What interests me here is the unique time and space games bring into being when they are played. This separate time and space has been described by numerous theorists in game studies, perhaps most familiarly by Huizinga’s (1950, 13) concept of the “magic circle,” mentioned in the introduction: the distinct and sometimes abstracted space in which play takes place “outside ‘ordinary life’” and is “within its own proper boundaries of time and space.” This spatial and temporal separation is found in other theorizations of play and games. Caillois (2001, 6) similarly argues that play takes place “isolated” from everyday life and within “precise limits of time and space.” Furthermore, Katie Salen and Eric Zimmerman (2004, 94) identify “the way that [games] create their own time and space separate from everyday life.” To be certain, games create a distinct and bounded spatiotemporal construct for their players.
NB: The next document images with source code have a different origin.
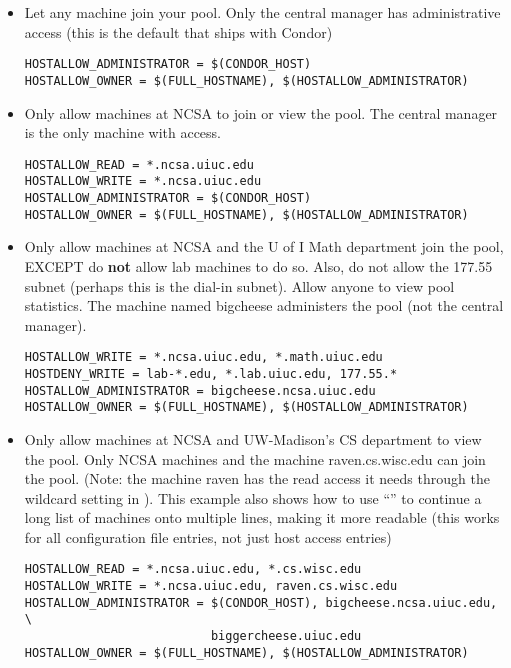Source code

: \begin{itemize}

\item Let any machine join your pool.
Only the central manager has
administrative access (this is the default that ships with Condor)
\footnotesize
\begin{verbatim}
HOSTALLOW_ADMINISTRATOR = $(CONDOR_HOST)
HOSTALLOW_OWNER = $(FULL_HOSTNAME), $(HOSTALLOW_ADMINISTRATOR)
\end{verbatim}
\normalsize

\item Only allow machines at NCSA to join or view the pool.
The central manager is the only machine with  access.
\footnotesize
\begin{verbatim}
HOSTALLOW_READ = *.ncsa.uiuc.edu
HOSTALLOW_WRITE = *.ncsa.uiuc.edu
HOSTALLOW_ADMINISTRATOR = $(CONDOR_HOST)
HOSTALLOW_OWNER = $(FULL_HOSTNAME), $(HOSTALLOW_ADMINISTRATOR)
\end{verbatim}
\normalsize

\item Only allow machines at NCSA and the U of I Math department join the
pool, EXCEPT do \textbf{not} allow lab machines to do so.
Also, do not
allow the 177.55 subnet (perhaps this is the dial-in subnet).
Allow anyone to view pool statistics.  The machine named
bigcheese administers the pool (not the central manager).
\footnotesize
\begin{verbatim}
HOSTALLOW_WRITE = *.ncsa.uiuc.edu, *.math.uiuc.edu
HOSTDENY_WRITE = lab-*.edu, *.lab.uiuc.edu, 177.55.*
HOSTALLOW_ADMINISTRATOR = bigcheese.ncsa.uiuc.edu
HOSTALLOW_OWNER = $(FULL_HOSTNAME), $(HOSTALLOW_ADMINISTRATOR)
\end{verbatim}
\normalsize

\item Only allow machines at NCSA and UW-Madison's CS department to
view the pool.  Only NCSA machines and the machine raven.cs.wisc.edu can join
the pool.
(Note: the machine raven has the read access it needs through the
wildcard setting in ).
This example also shows
how to use ``\verb@\@'' to continue a long list of machines
onto multiple lines, making it more readable (this works for all
configuration file entries, not just host access entries)
\footnotesize
\begin{verbatim}
HOSTALLOW_READ = *.ncsa.uiuc.edu, *.cs.wisc.edu
HOSTALLOW_WRITE = *.ncsa.uiuc.edu, raven.cs.wisc.edu
HOSTALLOW_ADMINISTRATOR = $(CONDOR_HOST), bigcheese.ncsa.uiuc.edu, \
                          biggercheese.uiuc.edu
HOSTALLOW_OWNER = $(FULL_HOSTNAME), $(HOSTALLOW_ADMINISTRATOR)
\end{verbatim}
\normalsize


\end{itemize}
When a person agrees to play a game, they effectively consent to subjecting themself to the limitations of the game. Most familiar are the rule limitations: the player ostensibly agrees to constrict behavior to that which the game’s rules allow. So chess players agree to move only their own pieces on the chessboard, and only in the particular ways each piece is allowed to move by the rules. But the players also implicitly assent to the game’s spatial constraints (e.g., the game board or playing field) and its temporal structures (e.g., a game may have a time limit, as in many sports, including basketball). More specifically, I will illustrate how games are enlivened through play, becoming active systems that ultimately effect and affect their own temporality while they are being played. I will explore how the state of enlivenment adds nuance to the understanding of a game in a state of play. My conception of the enlivening of games is informed by theories of liveness in television and performance studies, which have explored liveness as an ontological property of broadcast media and theater (Heath and Skirrow 1977; Phelan 1993; Zettl 1978). These theories often describe the primary characteristics of liveness as copresence and immediacy, both of which strongly link the viewer or theater-goer to live events.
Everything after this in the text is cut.